*What to do*
Look below for the line containing "9.233432392795578 × 10^287 |" and the line containing "2.027985567682737 × 10^289 |"; repeat exactly those two lines and all lines between them, and nothing else.

>>

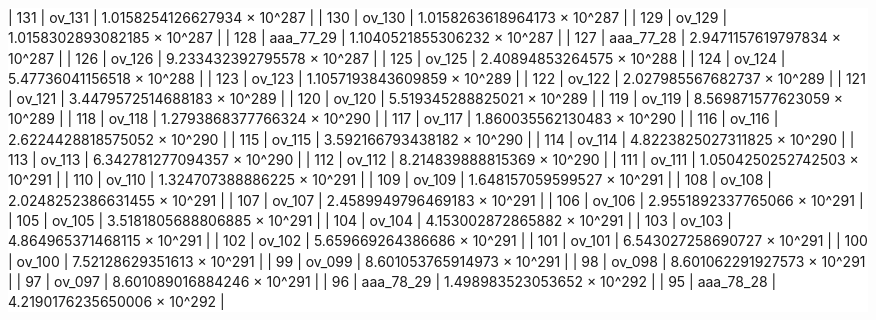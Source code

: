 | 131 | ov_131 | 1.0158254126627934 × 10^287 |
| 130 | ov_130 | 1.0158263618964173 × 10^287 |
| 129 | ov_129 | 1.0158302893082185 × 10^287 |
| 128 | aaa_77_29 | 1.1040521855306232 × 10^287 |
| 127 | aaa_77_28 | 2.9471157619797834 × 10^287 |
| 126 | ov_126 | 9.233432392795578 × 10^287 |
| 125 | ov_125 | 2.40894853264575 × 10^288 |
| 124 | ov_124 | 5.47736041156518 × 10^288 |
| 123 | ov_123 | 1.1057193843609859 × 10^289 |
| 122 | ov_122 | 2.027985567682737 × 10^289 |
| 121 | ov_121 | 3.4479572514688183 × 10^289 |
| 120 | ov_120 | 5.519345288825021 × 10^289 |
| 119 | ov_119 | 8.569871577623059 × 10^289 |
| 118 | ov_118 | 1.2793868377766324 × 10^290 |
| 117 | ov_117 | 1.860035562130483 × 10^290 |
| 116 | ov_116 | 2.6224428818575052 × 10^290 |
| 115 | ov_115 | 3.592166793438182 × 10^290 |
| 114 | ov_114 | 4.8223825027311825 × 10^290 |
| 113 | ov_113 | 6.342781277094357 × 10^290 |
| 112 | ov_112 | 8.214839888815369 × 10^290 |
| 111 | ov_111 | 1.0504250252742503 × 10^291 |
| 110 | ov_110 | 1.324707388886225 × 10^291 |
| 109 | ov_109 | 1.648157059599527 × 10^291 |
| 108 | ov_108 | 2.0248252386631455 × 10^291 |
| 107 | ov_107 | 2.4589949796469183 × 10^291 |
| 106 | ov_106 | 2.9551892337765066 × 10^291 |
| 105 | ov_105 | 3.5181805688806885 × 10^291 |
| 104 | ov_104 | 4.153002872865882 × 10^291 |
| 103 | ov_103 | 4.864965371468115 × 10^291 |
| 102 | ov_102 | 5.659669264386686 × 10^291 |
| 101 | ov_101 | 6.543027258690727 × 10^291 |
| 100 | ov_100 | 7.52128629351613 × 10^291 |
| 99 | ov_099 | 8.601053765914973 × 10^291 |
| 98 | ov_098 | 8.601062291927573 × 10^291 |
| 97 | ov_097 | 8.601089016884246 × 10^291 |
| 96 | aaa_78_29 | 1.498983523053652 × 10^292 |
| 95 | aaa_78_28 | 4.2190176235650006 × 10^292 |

<<
>>

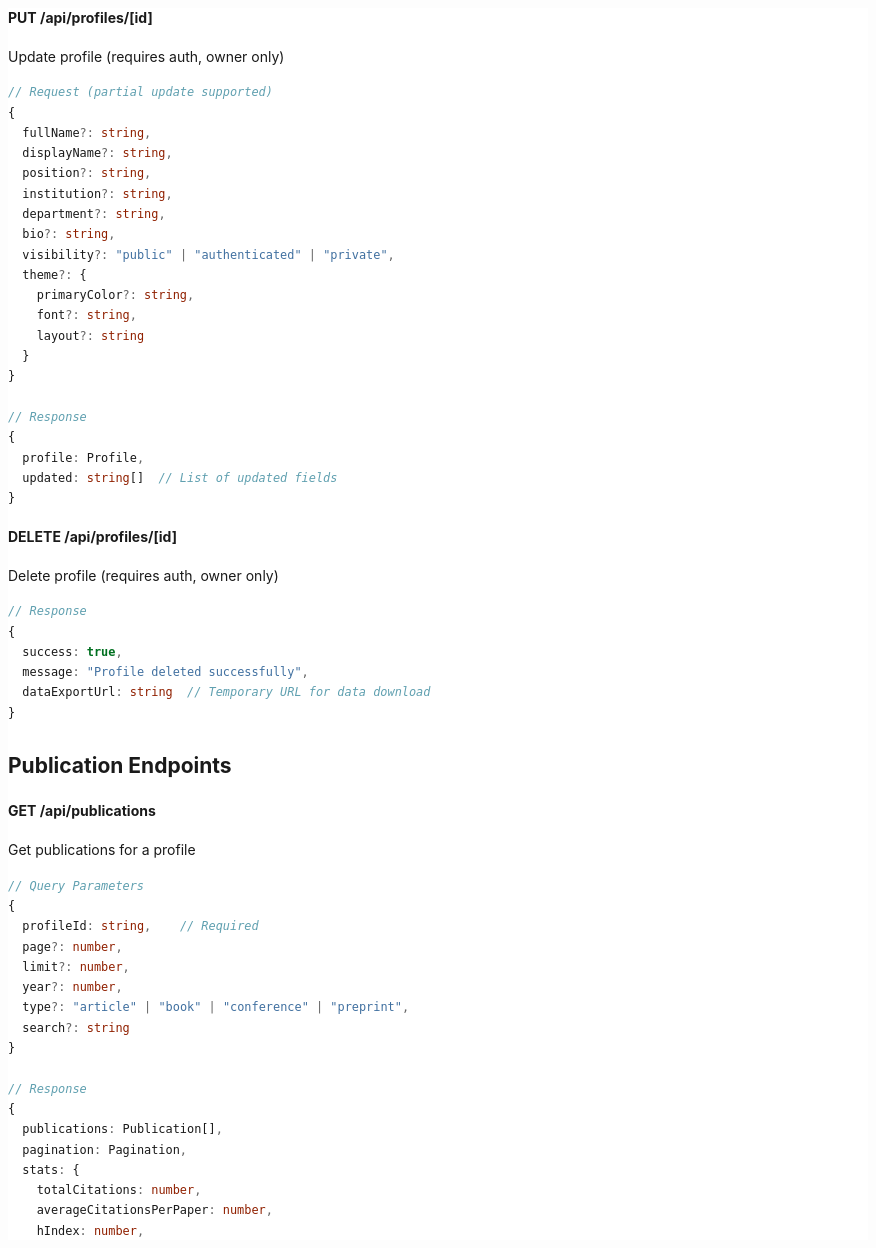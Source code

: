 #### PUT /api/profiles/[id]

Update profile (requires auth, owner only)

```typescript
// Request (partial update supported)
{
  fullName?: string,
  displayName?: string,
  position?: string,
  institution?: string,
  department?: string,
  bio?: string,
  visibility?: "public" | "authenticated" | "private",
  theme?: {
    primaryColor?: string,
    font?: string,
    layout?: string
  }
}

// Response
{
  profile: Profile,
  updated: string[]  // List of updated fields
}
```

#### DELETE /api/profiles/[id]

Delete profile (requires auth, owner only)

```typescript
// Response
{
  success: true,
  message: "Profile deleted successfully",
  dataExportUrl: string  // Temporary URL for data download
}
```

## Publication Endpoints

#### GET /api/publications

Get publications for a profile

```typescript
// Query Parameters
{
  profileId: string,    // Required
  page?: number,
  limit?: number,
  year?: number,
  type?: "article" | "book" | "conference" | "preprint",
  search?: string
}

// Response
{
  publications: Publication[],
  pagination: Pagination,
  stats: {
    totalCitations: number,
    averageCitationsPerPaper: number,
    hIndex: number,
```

<<

*Written answer*
| 126 | ov_126 | 9.233432392795578 × 10^287 |
| 125 | ov_125 | 2.40894853264575 × 10^288 |
| 124 | ov_124 | 5.47736041156518 × 10^288 |
| 123 | ov_123 | 1.1057193843609859 × 10^289 |
| 122 | ov_122 | 2.027985567682737 × 10^289 |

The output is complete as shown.